The one career move Linda Ronstadt will always regret: “I wish that I had more time”
The thing that’s kept Linda Ronstadt always so effervescent is her constant refusal to ever stay standing still. That’s the true beauty of music to her – the explorations of style and genre and new sonic outputs that keep everyone, including herself, guessing, and the ability to capture entirely new audiences in the process. It’s a motto that a lot of artists could certainly learn from.
Of course, this is not to say that Ronstandt’s entire career has been a sweet bed of roses and reinvention. There could be the style she ended up hating but was commercially lauded, a particular song that she didn’t feel particularly resonated with her in hindsight, or the people and places she’s seen that she’d maybe rather forget. Through it all, she has maintained an admirable sense of optimism and positive sonic outlook – but it doesn’t stop the memory of one specific moment making her wince with regret.
To be fair to Ronstadt, it’s hardly as if every single one of her sonic ventures could be given the absolute rightful time and space they deserve. She’s been on the go for some six decades, after all, and has most definitely packed a lot into that time, but it still doesn’t stop her pining over one aspect of her career that could have been. It had nothing to do with huge amounts of fame or fortune, high status, or acclaim, but Ronstadt’s affinity to one section of music and society that she lent her voice to when it truly needed the profile.

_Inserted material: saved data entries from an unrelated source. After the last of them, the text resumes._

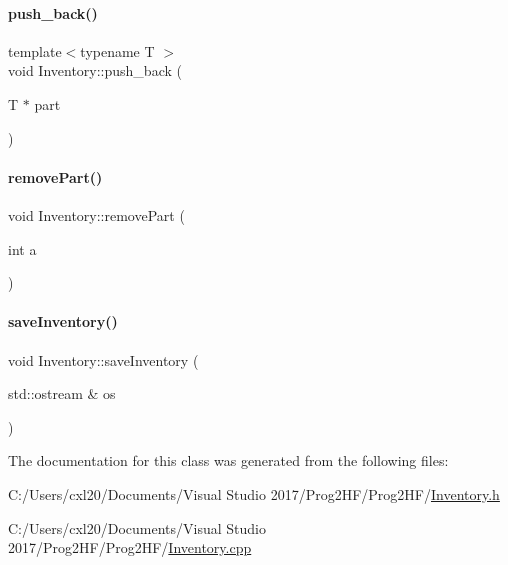 \paragraph{\texorpdfstring{push\_back()}{push\_back()}}
{\footnotesize\ttfamily template$<$typename T $>$ \\
void Inventory\+::push\+\_\+back (\begin{DoxyParamCaption}\item[{T $\ast$}]{part }\end{DoxyParamCaption})}

\mbox{\label{class_inventory_a30f0fd3321c6cc606508684ce9d666ff}} 
\paragraph{\texorpdfstring{removePart()}{removePart()}}
{\footnotesize\ttfamily void Inventory\+::remove\+Part (\begin{DoxyParamCaption}\item[{int}]{a }\end{DoxyParamCaption})}

\mbox{\label{class_inventory_a084bafb32ed7dc4288fac96828c5302a}} 
\paragraph{\texorpdfstring{saveInventory()}{saveInventory()}}
{\footnotesize\ttfamily void Inventory\+::save\+Inventory (\begin{DoxyParamCaption}\item[{std\+::ostream \&}]{os }\end{DoxyParamCaption})}



The documentation for this class was generated from the following files\+:\begin{DoxyCompactItemize}
\item 
C\+:/\+Users/cxl20/\+Documents/\+Visual Studio 2017/\+Prog2\+H\+F/\+Prog2\+H\+F/\mbox{\hyperlink{_inventory_8h}{Inventory.\+h}}\item 
C\+:/\+Users/cxl20/\+Documents/\+Visual Studio 2017/\+Prog2\+H\+F/\+Prog2\+H\+F/\mbox{\hyperlink{_inventory_8cpp}{Inventory.\+cpp}}\end{DoxyCompactItemize}
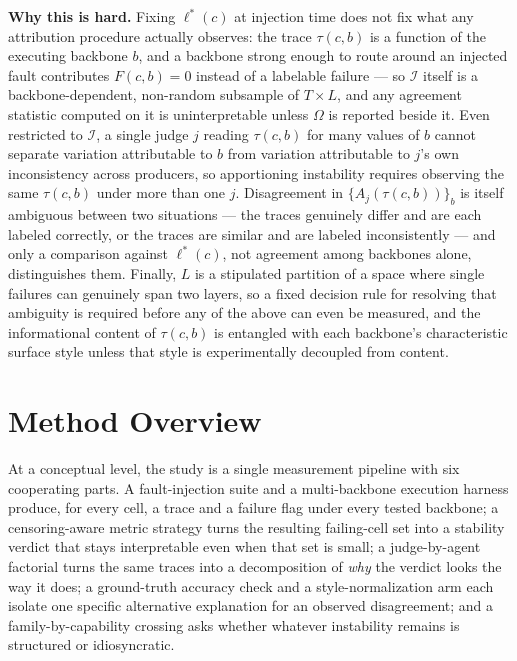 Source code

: \documentclass[11pt]{article}
\begin{document}
\noindent\textbf{Why this is hard.} Fixing $\ell^*(c)$ at injection time does not fix what any attribution procedure actually observes: the trace $\tau(c,b)$ is a function of the executing backbone $b$, and a backbone strong enough to route around an injected fault contributes $F(c,b)=0$ instead of a labelable failure --- so $\mathcal{I}$ itself is a backbone-dependent, non-random subsample of $T\times L$, and any agreement statistic computed on it is uninterpretable unless $\Omega$ is reported beside it. Even restricted to $\mathcal{I}$, a single judge $j$ reading $\tau(c,b)$ for many values of $b$ cannot separate variation attributable to $b$ from variation attributable to $j$'s own inconsistency across producers, so apportioning instability requires observing the same $\tau(c,b)$ under more than one $j$. Disagreement in $\{A_j(\tau(c,b))\}_{b}$ is itself ambiguous between two situations --- the traces genuinely differ and are each labeled correctly, or the traces are similar and are labeled inconsistently --- and only a comparison against $\ell^*(c)$, not agreement among backbones alone, distinguishes them. Finally, $L$ is a stipulated partition of a space where single failures can genuinely span two layers, so a fixed decision rule for resolving that ambiguity is required before any of the above can even be measured, and the informational content of $\tau(c,b)$ is entangled with each backbone's characteristic surface style unless that style is experimentally decoupled from content.

\section{Method Overview}

At a conceptual level, the study is a single measurement pipeline with six cooperating parts. A fault-injection suite and a multi-backbone execution harness produce, for every cell, a trace and a failure flag under every tested backbone; a censoring-aware metric strategy turns the resulting failing-cell set into a stability verdict that stays interpretable even when that set is small; a judge-by-agent factorial turns the same traces into a decomposition of \emph{why} the verdict looks the way it does; a ground-truth accuracy check and a style-normalization arm each isolate one specific alternative explanation for an observed disagreement; and a family-by-capability crossing asks whether whatever instability remains is structured or idiosyncratic.
\end{document}
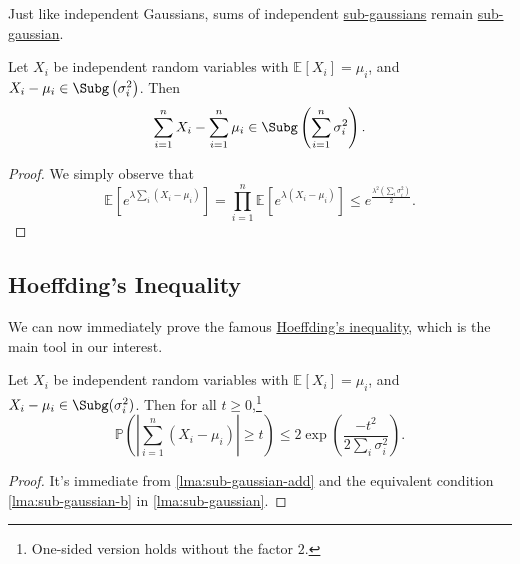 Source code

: Just like independent Gaussians, sums of independent \hyperref[def:sub-gaussian]{sub-gaussians} remain \hyperref[def:sub-gaussian]{sub-gaussian}.

\begin{lemma}\label{lma:sub-gaussian-add}
  Let \(X_i\) be independent random variables with \(\mathbb{E}_{}\left[X_i \right] = \mu _i\), and \(X_i - \mu _i \in \Subg\left( \sigma _i^2 \right)  \). Then
  \[
    \sum_{i=1}^n X_i - \sum_{i=1}^n \mu _i \in \Subg\left( \sum_{i=1}^n \sigma _i^2 \right) .
  \]
\end{lemma}
\begin{proof}
  We simply observe that
  \[
    \mathbb{E}_{}\left[e^{\lambda \sum_{i} (X_i - \mu _i)} \right]
    = \prod _{i=1}^n \mathbb{E}_{}\left[e^{\lambda (X_i - \mu _i)} \right]
    \leq e^{\frac{\lambda ^2 (\sum_{i} \sigma _i^2)}{2}}.
  \]
\end{proof}

\subsection{Hoeffding's Inequality}
We can now immediately prove the famous \hyperref[thm:Hoeffding-inequality]{Hoeffding's inequality}, which is the main tool in our interest.

\begin{theorem}\label{thm:Hoeffding-inequality}
  Let \(X_i\) be independent random variables with \(\mathbb{E}_{}\left[X_i \right] = \mu _i\), and \(X_i - \mu _i \in \Subg(\sigma _i^2) \). Then for all \(t \geq 0\),\footnote{One-sided version holds without the factor \(2\).}
  \[
    \mathbb{P} \left( \left\vert \sum_{i=1}^n (X_i - \mu _i) \right\vert \geq t \right) \leq 2 \exp (\frac{-t^2}{2 \sum_{i} \sigma _i^2}).
  \]
\end{theorem}
\begin{proof}
  It's immediate from \autoref{lma:sub-gaussian-add} and the equivalent condition \autoref{lma:sub-gaussian-b} in \autoref{lma:sub-gaussian}.
\end{proof} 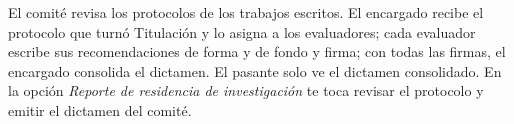 \documentclass[11pt,a4paper]{article}
\begin{document}
{\small\tableofcontents}
\newpage
\begin{quevasahacer}
El comité revisa los protocolos de los trabajos escritos. El encargado recibe el protocolo que turnó Titulación y lo asigna a los evaluadores; cada evaluador escribe sus recomendaciones de forma y de fondo y firma; con todas las firmas, el encargado consolida el dictamen. El pasante solo ve el dictamen consolidado. En la opción \emph{Reporte de residencia de investigación} te toca revisar el protocolo y emitir el dictamen del comité.
\end{quevasahacer}



\end{document}
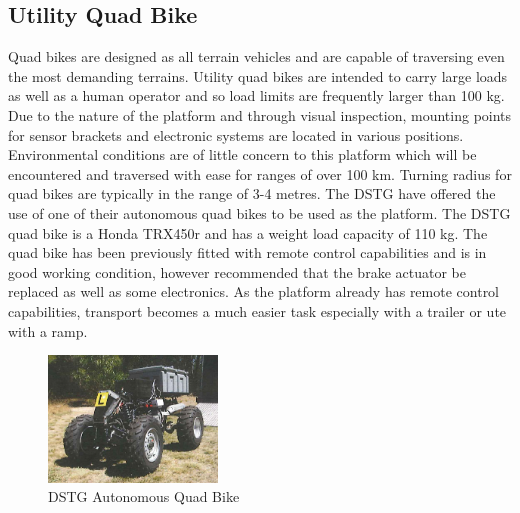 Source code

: \documentclass[main.tex]{subfiles}
\begin{document}
\subsection{Utility Quad Bike}
Quad bikes are designed as all terrain vehicles and are capable of traversing even the most demanding terrains. Utility quad bikes are intended to carry large loads as well as a human operator and so load limits are frequently larger than 100 kg. Due to the nature of the platform and through visual inspection, mounting points for sensor brackets and electronic systems are located in various positions.  Environmental conditions are of little concern to this platform which will be encountered and traversed with ease for ranges of over 100 km. Turning radius for quad bikes are typically in the range of 3-4 metres.
The DSTG have offered the use of one of their autonomous quad bikes to be used as the platform. The DSTG quad bike is a Honda TRX450r and has a weight load capacity of 110 kg. The quad bike has been previously fitted with remote control capabilities and is in good working condition, however \textcite{scheiner2011} recommended that the brake actuator be replaced as well as some electronics. As the platform already has remote control capabilities, transport becomes a much easier task especially with a trailer or ute with a ramp.
\begin{figure}[ht]
\includegraphics[width=0.4\textwidth]{4-ConceptDesign/2011quadbike.PNG}
\centering
\caption[DSTG Autonomous Quad Bike]{DSTG Autonomous Quad Bike \parencite{scheiner2011}} 
\end{figure}
\end{document}
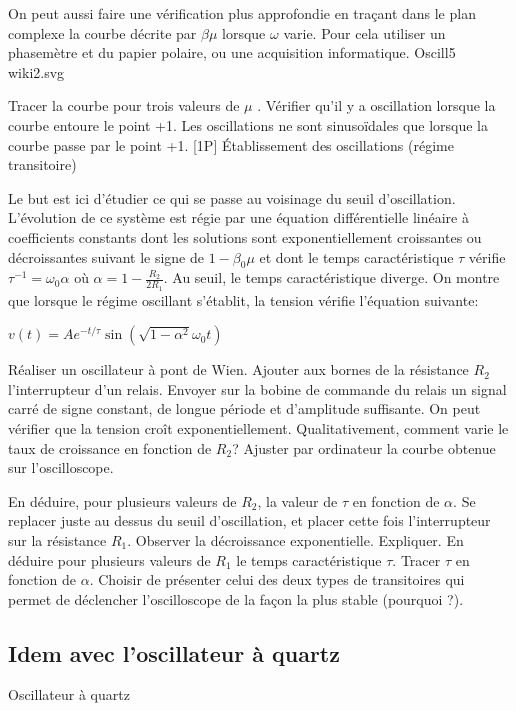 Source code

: \documentclass{article}%
\begin{document}
On peut aussi faire une vérification plus approfondie en traçant dans le plan complexe la courbe décrite par $\beta \mu$ lorsque $\omega$ varie. Pour cela utiliser un phasemètre et du papier polaire, ou une acquisition informatique.
Oscill5 wiki2.svg

Tracer la courbe pour trois valeurs de $\mu$ . Vérifier qu'il y a oscillation lorsque la courbe entoure le point +1. Les oscillations ne sont sinusoïdales que lorsque la courbe passe par le point +1.
[1P] Établissement des oscillations (régime transitoire)

Le but est ici d'étudier ce qui se passe au voisinage du seuil d'oscillation. L'évolution de ce système est régie par une équation différentielle linéaire à coefficients constants dont les solutions sont exponentiellement croissantes ou décroissantes suivant le signe de $1-\beta_0 \mu$ et dont le temps caractéristique $\tau$ vérifie $\tau^{-1}=\omega_0 \alpha$ où $\alpha= 1-\frac{R_2}{2 R_1 }$. Au seuil, le temps caractéristique diverge. On montre que lorsque le régime oscillant s'établit, la tension vérifie l'équation suivante:

 $ v(t)= A e^{-t/\tau} \sin\left(\sqrt{1-\alpha^2} \omega_0 t\right) $

Réaliser un oscillateur à pont de Wien. Ajouter aux bornes de la résistance $R_{2}$ l'interrupteur d'un relais. Envoyer sur la bobine de commande du relais un signal carré de signe constant, de longue période et d'amplitude suffisante. On peut vérifier que la tension croît exponentiellement. Qualitativement, comment varie le taux de croissance en fonction de $R_{2}$? Ajuster par ordinateur la courbe obtenue sur l'oscilloscope.

En déduire, pour plusieurs valeurs de $R_{2}$, la valeur de $\tau$ en fonction de $\alpha$. Se replacer juste au dessus du seuil d'oscillation, et placer cette fois l'interrupteur sur la résistance $R_{1}$. Observer la décroissance exponentielle. Expliquer. En déduire pour plusieurs valeurs de $R_{1}$ le temps caractéristique $\tau$. Tracer $\tau$ en fonction de $\alpha$. Choisir de présenter celui des deux types de transitoires qui permet de déclencher l'oscilloscope de la façon la plus stable (pourquoi ?).


\subsection{Idem avec l'oscillateur à quartz}

Oscillateur à quartz
\end{document}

In a 2020 interview with PBS, when asked about any regrets she holds across her life and career, the singer replied: “I wish that I had more time to work on the Mexican music. I would spend a lot of time learning how to play the jarana.” Ronstadt’s statement seems almost oxymoronic – she did pay great homage to the sounds of Mexico, not least in her 1987 album Canciones de Mi Padre, so why exactly did she feel her contribution wasn’t enough?
Hours spent pining over the jarana – the Mexican guitar equivalent – aside, in Ronstadt’s musical odes to the country, she was also largely paying tribute to her family history and earliest influences, which evidently had a significant effect on her sonic psyche for the rest of her time. Hailing from Mexican grandparents in the American border state of Arizona, the grounding and culture of the country was a potent factor in her upbringing, with all its colour and life and music setting her on a creative path she would never be able to shake.
In this sense, although to an outsider’s perspective Ronstadt has paid her dues, it’s understandable why she feels she owes her musical brand to her Mexican heritage, as she quite simply wouldn’t be here without it. But it’s also a marker of her peripatetic spirit that somehow, legions of albums and accolades have not been enough to do this justice, and never getting in her way of aspiring for more.
If the rest of the world was like Linda Ronstadt – well, there’s no telling what type of society that would create. The streets would be teeming with shedloads more of unbridled creativity, for starters, but it would also grant us the capability to be far more reverent and aware of each other’s stories; where we each come from, and where we want to go. It sounds a pretty blissful life – and one that she most definitely has achieved.